### [What you have to do]
As you look over the data below, please find each line where the word "dots" appears, then copy it.

Document images with source code
Segment Open
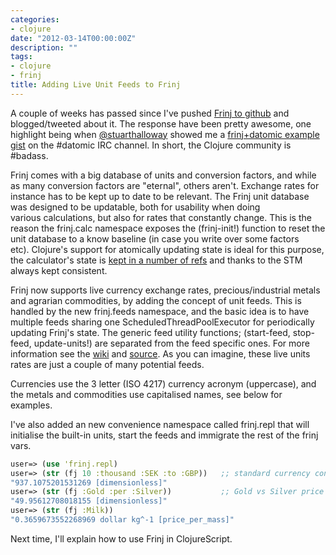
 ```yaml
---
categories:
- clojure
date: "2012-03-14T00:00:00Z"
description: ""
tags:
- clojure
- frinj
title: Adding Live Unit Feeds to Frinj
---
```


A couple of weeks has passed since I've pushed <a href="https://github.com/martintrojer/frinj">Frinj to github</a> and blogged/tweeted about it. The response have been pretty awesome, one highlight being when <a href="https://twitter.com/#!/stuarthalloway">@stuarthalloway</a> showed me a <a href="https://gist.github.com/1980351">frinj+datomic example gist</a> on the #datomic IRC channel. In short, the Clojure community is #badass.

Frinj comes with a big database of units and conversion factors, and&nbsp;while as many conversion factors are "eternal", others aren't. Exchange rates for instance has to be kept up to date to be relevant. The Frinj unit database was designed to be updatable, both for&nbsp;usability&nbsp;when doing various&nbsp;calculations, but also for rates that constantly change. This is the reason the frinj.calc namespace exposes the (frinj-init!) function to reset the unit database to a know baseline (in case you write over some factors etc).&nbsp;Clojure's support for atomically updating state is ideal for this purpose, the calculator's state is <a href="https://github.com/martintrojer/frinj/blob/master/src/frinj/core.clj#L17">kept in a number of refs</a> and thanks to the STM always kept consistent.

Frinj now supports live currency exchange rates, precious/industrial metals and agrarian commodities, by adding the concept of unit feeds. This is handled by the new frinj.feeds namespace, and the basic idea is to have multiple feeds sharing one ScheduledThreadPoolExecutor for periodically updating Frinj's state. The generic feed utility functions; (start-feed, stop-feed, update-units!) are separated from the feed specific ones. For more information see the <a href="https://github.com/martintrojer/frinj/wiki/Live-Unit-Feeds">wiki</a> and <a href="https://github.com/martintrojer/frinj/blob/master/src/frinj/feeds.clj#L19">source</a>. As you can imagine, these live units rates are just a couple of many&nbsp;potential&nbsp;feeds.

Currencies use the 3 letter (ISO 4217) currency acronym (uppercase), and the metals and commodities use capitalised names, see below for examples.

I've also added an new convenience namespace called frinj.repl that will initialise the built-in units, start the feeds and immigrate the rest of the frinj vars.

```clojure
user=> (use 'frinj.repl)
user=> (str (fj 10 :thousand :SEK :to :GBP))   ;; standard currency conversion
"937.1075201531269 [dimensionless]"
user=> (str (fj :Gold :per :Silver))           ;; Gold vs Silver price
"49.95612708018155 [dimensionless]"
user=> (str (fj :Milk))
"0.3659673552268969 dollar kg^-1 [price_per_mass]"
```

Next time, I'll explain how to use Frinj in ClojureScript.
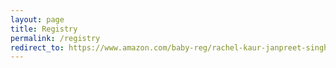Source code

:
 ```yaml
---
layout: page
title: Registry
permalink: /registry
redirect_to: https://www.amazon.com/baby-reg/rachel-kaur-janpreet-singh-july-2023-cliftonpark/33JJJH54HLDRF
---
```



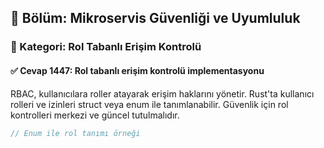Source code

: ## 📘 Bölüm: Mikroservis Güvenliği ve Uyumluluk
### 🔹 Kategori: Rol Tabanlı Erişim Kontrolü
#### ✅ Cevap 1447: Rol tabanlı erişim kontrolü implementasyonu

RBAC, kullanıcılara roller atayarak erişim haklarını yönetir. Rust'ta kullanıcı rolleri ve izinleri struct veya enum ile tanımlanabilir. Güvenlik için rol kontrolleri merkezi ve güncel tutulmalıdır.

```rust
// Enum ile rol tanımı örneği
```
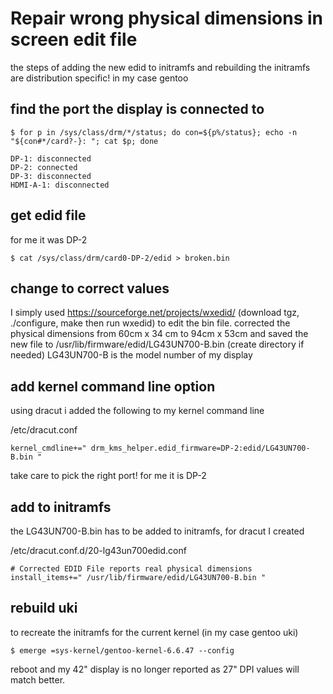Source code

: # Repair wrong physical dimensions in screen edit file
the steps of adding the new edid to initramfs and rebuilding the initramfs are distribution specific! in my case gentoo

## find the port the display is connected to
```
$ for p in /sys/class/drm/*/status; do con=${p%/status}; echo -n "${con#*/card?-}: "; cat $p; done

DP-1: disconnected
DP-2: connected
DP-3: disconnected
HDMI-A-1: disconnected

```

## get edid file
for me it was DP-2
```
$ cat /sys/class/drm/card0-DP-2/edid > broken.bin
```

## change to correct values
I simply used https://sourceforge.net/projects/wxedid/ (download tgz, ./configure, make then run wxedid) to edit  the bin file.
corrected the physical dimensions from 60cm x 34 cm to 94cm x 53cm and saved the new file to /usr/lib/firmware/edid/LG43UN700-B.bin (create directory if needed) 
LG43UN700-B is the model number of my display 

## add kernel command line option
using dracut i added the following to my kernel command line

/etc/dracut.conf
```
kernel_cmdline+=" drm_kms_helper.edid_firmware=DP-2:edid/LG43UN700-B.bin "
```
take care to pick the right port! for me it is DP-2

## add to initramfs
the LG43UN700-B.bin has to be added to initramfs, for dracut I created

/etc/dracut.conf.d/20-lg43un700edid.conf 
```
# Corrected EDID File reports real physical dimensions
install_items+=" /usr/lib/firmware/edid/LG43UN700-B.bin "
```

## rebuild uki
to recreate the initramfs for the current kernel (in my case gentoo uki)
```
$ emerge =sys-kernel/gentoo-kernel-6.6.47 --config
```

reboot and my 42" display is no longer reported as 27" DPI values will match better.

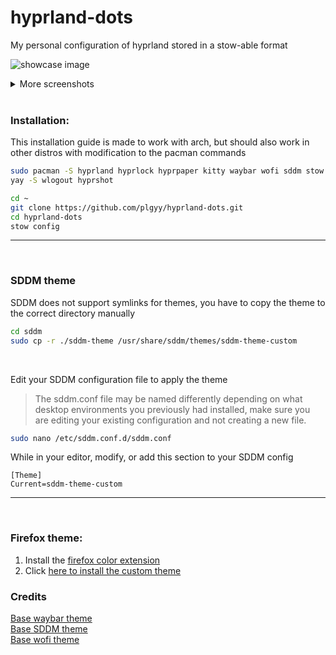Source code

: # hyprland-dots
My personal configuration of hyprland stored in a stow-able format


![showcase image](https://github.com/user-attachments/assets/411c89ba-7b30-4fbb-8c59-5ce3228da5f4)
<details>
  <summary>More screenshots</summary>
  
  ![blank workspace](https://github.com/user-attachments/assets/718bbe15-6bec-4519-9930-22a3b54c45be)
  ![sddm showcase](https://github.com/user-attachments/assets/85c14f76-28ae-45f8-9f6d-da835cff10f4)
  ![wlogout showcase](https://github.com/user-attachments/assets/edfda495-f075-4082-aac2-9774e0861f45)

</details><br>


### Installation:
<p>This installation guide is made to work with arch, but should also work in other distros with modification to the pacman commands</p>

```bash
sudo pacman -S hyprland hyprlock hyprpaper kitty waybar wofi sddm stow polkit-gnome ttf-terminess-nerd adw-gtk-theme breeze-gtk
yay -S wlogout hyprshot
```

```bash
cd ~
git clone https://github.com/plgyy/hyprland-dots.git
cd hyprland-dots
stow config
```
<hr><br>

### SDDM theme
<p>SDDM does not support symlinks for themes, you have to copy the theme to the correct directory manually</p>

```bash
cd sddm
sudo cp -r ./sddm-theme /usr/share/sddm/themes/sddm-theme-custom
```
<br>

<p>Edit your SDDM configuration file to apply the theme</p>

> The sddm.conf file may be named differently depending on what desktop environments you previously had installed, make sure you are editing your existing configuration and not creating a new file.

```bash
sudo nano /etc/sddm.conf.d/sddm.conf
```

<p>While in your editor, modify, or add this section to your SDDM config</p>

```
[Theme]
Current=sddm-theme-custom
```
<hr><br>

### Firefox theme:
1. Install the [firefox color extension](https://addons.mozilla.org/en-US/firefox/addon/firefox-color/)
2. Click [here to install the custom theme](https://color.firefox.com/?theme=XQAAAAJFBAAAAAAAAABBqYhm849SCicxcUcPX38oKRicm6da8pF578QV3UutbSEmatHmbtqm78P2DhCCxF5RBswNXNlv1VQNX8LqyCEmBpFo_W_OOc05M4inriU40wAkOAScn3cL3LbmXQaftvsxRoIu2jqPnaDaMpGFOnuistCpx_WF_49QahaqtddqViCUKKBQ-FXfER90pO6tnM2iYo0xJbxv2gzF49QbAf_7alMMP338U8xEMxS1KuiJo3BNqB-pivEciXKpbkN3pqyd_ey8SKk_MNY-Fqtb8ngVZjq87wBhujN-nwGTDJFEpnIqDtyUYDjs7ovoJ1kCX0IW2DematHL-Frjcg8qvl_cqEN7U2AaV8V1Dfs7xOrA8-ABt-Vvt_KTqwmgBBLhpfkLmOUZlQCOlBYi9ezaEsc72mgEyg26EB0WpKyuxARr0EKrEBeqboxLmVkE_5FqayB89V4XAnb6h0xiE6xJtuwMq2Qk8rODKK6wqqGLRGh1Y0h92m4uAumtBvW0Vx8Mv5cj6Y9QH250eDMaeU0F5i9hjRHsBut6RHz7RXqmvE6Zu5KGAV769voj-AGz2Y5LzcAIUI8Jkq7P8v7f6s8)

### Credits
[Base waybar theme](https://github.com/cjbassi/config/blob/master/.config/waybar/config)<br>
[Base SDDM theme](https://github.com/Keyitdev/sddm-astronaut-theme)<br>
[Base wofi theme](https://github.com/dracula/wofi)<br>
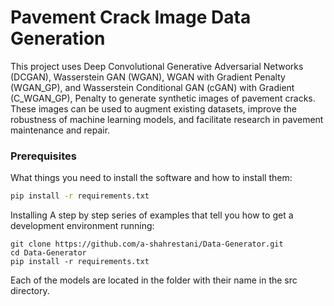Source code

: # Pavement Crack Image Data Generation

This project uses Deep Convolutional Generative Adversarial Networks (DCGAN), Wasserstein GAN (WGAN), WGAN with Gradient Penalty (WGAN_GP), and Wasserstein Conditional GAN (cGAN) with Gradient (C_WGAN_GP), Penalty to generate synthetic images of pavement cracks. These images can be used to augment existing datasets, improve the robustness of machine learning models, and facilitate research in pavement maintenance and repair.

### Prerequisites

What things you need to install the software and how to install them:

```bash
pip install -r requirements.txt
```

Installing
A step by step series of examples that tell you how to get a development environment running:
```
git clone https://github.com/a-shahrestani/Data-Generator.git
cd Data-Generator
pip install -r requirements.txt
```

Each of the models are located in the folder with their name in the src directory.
Segment Closed
### [Solution for this exercise]
: # hyprland-dots
git clone https://github.com/plgyy/hyprland-dots.git
cd hyprland-dots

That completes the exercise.